O Brasil cresce e as empresas também expandem
seus negócios, muitas passam a operar no exterior ou aumentam
sua atividade internamente. Com isso, a estrutura pode ser revista através
de um novo desenho organizacional. Isso, além das mudanças
no mundo global que exigem revisão do negócio, com nova
estratégia. É o que vemos atualmente com a crise.
Para
Aldemir Drummond, professor de estratégia e coordenador do Núcleo
de Gestão Empresarial da Fundação Dom Cabral, a
mudança envolve diversas variáveis. “Uma nova estratégia
pode implicar em mudanças nos processos de trabalho, nas competências
requeridas, nos sistemas de incentivo e sanções, nos sistemas
de informação e nos processos de comunicação.”
Washington
Sorio, consultor de RH, diz que o fator determinante para uma empresa
mudar o organograma é a perpetuação, visando maior
rentabilidade. “O objetivo principal é ‘cortar gordura’,
deixar a empresa mais leve e melhorar o desempenho”.
A
reestruturação envolve pessoas, com demissões,
novas contratações e novos cargos. “As pessoas estão
no centro do processo, o que requer muita atenção. O tratamento
tem que ser digno, com respeito e transparência”, ressalta
Sorio. Toda mudança sofre resistência. “Não
é que as pessoas não gostem, elas não querem é
que mudem aquilo que estavam acostumadas a fazer”. Para Sorio,
a comunicação ajuda no processo, mas o fator determinante
é o exemplo que vem de cima.
Malena
Martelli, presidente do Comitê de Gestão de Pessoas da
Câmara Americana de São Paulo (AMCHAM), coloca que do ponto
de vista do RH é importante compreender o impacto que a mudança
organizacional causa nas pessoas. “Temos que antecipar as reações,
mapear as habilidades existem ou não na organização
e traçar plano de desenvolvimento e comunicação
com base nesse diagnóstico”.
Drummond
defende que o profissional de RH entenda o negócio da empresa.
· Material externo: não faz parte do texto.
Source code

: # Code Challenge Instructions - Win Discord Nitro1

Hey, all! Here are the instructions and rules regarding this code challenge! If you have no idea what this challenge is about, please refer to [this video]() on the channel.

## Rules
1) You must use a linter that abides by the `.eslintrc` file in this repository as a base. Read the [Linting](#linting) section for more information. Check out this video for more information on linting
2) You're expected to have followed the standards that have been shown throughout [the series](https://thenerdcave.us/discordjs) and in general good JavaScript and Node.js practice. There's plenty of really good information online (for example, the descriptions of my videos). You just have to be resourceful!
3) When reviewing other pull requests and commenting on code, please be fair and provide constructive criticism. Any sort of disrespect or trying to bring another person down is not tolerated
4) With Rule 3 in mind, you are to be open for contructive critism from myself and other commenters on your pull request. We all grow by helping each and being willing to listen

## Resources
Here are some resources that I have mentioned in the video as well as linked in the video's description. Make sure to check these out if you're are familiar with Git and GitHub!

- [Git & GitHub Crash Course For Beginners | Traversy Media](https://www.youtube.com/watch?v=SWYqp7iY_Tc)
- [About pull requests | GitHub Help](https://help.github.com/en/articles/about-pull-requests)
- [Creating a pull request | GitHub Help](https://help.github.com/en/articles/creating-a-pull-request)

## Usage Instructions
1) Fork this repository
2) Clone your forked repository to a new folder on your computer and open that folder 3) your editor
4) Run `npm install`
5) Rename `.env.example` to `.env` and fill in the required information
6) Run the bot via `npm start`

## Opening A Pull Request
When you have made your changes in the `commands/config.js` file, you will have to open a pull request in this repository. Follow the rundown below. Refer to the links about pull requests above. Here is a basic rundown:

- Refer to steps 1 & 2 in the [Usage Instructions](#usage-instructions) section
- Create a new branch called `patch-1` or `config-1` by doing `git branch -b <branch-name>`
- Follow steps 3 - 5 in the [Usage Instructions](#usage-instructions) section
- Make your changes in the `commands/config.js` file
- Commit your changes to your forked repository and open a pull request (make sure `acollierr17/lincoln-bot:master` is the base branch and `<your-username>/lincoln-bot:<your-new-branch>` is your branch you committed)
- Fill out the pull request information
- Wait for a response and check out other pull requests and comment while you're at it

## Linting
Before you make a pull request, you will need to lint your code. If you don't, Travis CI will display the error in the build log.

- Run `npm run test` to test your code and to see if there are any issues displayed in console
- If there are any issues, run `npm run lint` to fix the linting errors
“Boa parte dos gestores têm competências nos processos
de RH, mas certa dificuldade para entender o negócio. Se o profissional
de RH deseja ter influência, é fundamental que ele enxergue
a gestão de pessoas na perspectiva do negócio, isto é,
como as pessoas podem contribuir”.
Washington
Sorio diz que a participação do executivo de RH no processo
de reestruturação é primordial, sendo o “braço
direito” do principal executivo, podendo exercer o papel de arquiteto
da estratégia. O organograma pode ser revisto para ampliar ou
enxugar funções e níveis hierárquicos, como
consta nos exemplos:
Gate
Gourmet
Em 1995, a empresa Gate Gourmet adquiriu o catering da Varig. Na época,
a multinacional Suíça era a segunda maior no ramo de catering.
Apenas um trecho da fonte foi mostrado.